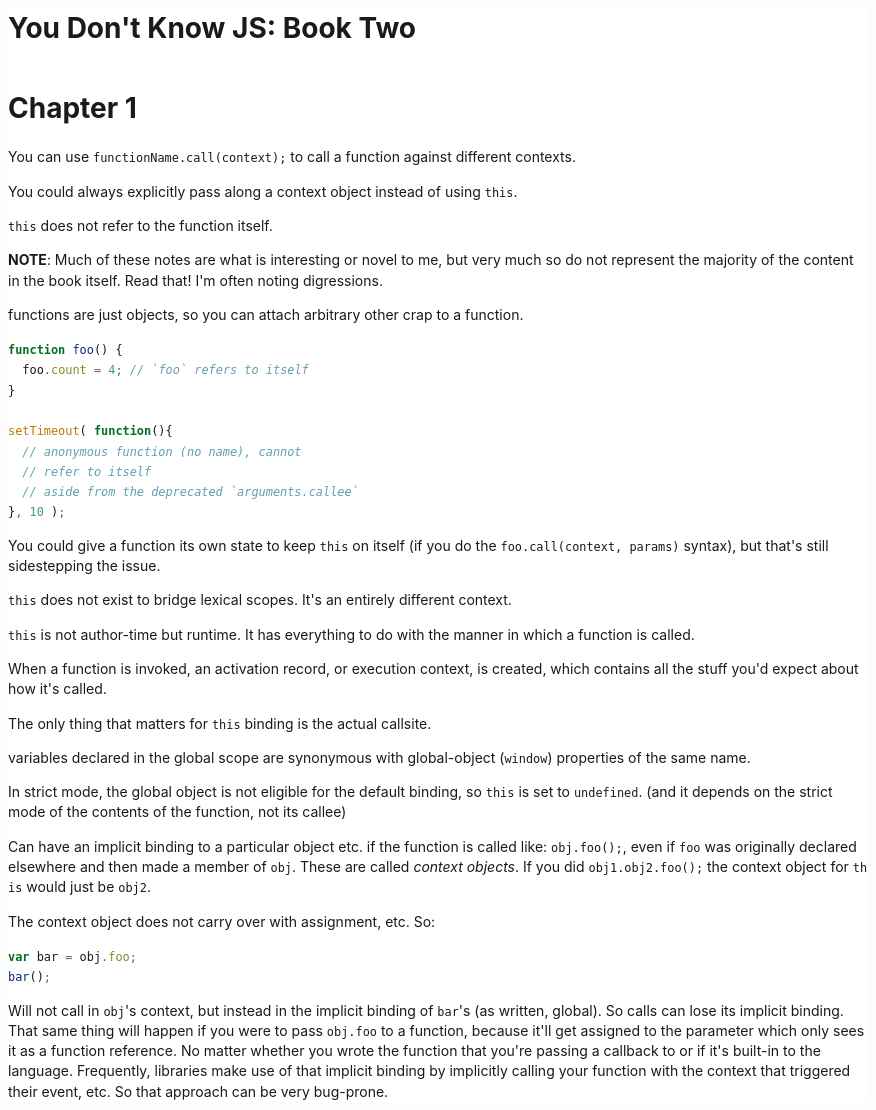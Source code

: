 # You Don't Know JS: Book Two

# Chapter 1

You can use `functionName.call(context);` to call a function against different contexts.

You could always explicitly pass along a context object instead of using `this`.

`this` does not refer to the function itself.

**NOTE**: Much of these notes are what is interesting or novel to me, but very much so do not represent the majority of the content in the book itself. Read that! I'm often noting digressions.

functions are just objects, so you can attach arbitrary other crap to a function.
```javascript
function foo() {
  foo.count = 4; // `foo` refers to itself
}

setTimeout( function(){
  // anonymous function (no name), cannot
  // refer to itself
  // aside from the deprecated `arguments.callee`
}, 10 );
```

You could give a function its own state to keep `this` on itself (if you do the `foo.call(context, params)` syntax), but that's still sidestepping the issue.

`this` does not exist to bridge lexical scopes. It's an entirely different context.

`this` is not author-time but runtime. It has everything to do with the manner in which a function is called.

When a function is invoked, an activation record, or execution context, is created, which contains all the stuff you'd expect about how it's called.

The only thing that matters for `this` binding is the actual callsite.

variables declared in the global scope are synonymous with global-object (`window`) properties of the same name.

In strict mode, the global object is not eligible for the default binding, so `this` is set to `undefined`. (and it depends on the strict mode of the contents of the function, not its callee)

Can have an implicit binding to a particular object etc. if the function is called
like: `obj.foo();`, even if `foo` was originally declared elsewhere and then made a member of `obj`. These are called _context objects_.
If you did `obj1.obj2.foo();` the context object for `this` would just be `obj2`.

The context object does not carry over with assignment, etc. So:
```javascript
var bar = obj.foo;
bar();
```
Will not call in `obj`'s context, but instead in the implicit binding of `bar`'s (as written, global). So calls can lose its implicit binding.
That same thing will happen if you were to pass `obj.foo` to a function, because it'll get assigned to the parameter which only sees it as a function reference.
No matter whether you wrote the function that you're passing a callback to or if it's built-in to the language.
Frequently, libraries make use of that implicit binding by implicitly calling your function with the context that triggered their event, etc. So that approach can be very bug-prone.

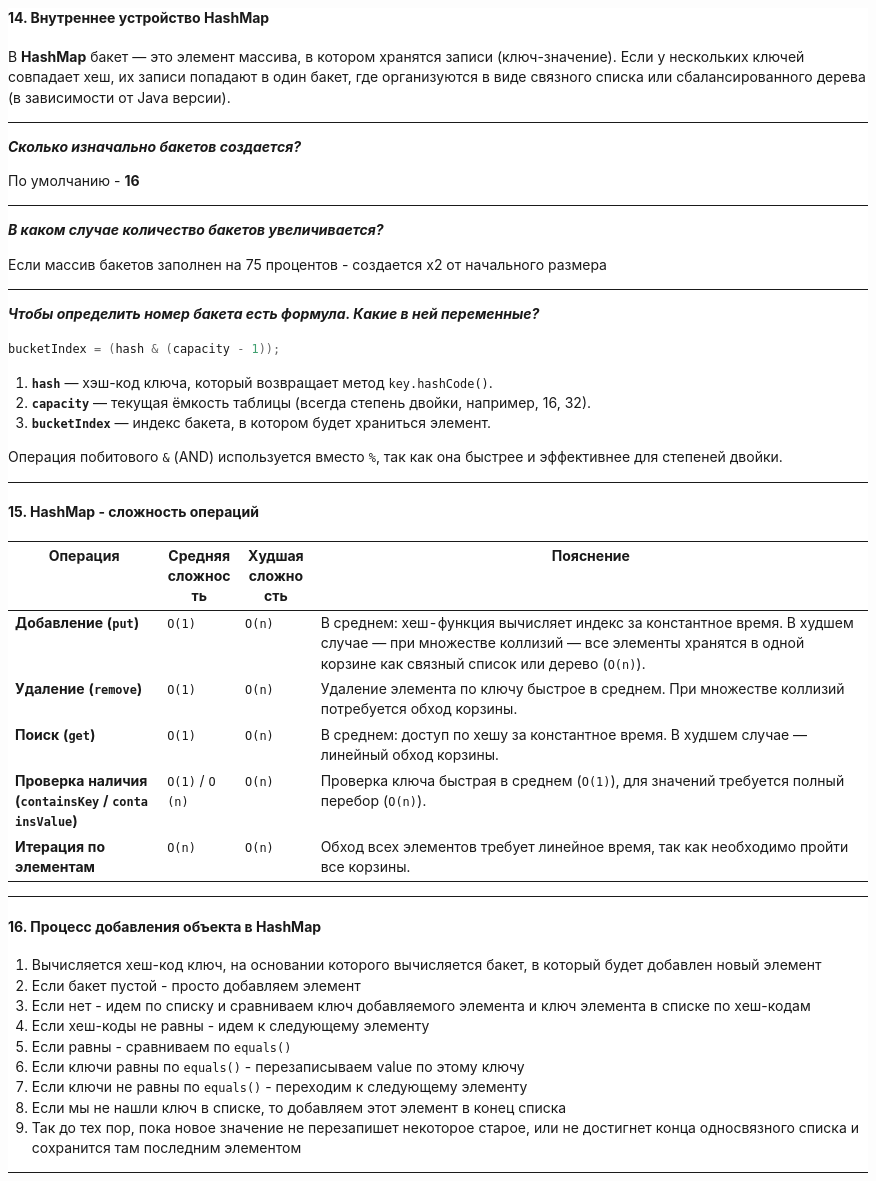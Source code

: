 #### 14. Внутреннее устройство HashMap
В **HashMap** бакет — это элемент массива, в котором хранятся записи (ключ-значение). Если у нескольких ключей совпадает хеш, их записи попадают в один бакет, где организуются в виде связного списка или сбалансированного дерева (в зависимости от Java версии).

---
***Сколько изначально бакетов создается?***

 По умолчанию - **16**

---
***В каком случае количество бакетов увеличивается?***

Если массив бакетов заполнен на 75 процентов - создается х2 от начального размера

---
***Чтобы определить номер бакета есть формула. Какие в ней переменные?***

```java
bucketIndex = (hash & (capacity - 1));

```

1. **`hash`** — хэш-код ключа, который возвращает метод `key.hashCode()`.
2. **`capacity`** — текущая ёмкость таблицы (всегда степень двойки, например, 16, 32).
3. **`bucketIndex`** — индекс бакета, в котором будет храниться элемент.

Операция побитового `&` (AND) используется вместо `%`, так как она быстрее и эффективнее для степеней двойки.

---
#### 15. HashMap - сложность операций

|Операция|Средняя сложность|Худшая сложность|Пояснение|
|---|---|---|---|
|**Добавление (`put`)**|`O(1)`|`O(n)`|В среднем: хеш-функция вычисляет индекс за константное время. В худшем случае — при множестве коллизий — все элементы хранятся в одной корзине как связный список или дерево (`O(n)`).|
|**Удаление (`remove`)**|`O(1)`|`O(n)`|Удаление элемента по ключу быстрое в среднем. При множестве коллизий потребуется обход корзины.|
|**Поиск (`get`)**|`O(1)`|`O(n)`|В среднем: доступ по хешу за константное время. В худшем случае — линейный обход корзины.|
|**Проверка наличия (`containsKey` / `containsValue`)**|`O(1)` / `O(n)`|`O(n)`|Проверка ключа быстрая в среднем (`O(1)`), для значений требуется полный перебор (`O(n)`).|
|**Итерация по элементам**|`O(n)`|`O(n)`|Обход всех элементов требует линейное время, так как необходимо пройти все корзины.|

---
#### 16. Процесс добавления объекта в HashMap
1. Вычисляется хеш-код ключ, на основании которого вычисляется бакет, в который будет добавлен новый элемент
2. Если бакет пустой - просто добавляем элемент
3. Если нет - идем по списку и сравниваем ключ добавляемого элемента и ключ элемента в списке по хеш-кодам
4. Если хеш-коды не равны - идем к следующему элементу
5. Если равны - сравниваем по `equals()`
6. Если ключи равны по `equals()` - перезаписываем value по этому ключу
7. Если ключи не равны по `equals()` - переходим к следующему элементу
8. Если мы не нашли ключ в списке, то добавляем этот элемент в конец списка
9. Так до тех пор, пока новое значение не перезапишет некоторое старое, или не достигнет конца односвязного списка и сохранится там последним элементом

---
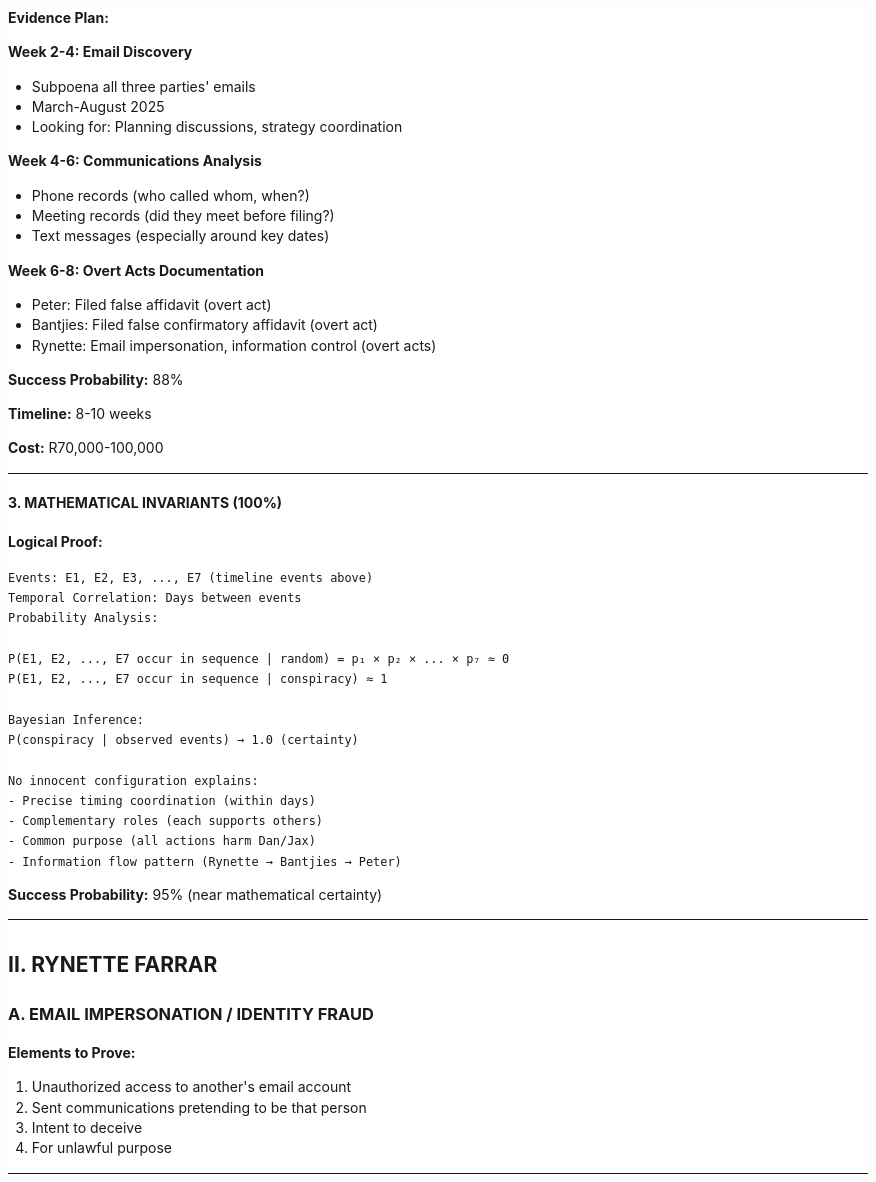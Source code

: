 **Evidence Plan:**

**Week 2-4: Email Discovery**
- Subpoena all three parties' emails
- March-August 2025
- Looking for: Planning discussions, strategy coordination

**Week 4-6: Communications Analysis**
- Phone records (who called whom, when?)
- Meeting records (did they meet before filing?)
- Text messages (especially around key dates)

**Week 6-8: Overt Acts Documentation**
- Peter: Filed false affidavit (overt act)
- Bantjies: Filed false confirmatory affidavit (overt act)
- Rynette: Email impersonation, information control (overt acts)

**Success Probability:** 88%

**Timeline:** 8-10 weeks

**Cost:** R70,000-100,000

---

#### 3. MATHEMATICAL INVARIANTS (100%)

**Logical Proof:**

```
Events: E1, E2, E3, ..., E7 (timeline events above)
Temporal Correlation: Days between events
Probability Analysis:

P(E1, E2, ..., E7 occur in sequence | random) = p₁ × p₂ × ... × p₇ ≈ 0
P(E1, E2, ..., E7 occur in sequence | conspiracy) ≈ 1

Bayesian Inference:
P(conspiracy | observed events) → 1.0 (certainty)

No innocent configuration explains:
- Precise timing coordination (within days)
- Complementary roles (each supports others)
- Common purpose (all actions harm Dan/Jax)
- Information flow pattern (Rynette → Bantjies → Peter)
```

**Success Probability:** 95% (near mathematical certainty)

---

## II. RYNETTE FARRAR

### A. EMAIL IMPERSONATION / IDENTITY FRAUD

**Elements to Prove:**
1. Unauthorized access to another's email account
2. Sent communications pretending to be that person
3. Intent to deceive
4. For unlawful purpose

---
———
Assigned task: Looking at the material, work out the number of lines holding "равны", and write that number alone.

Completed task: 4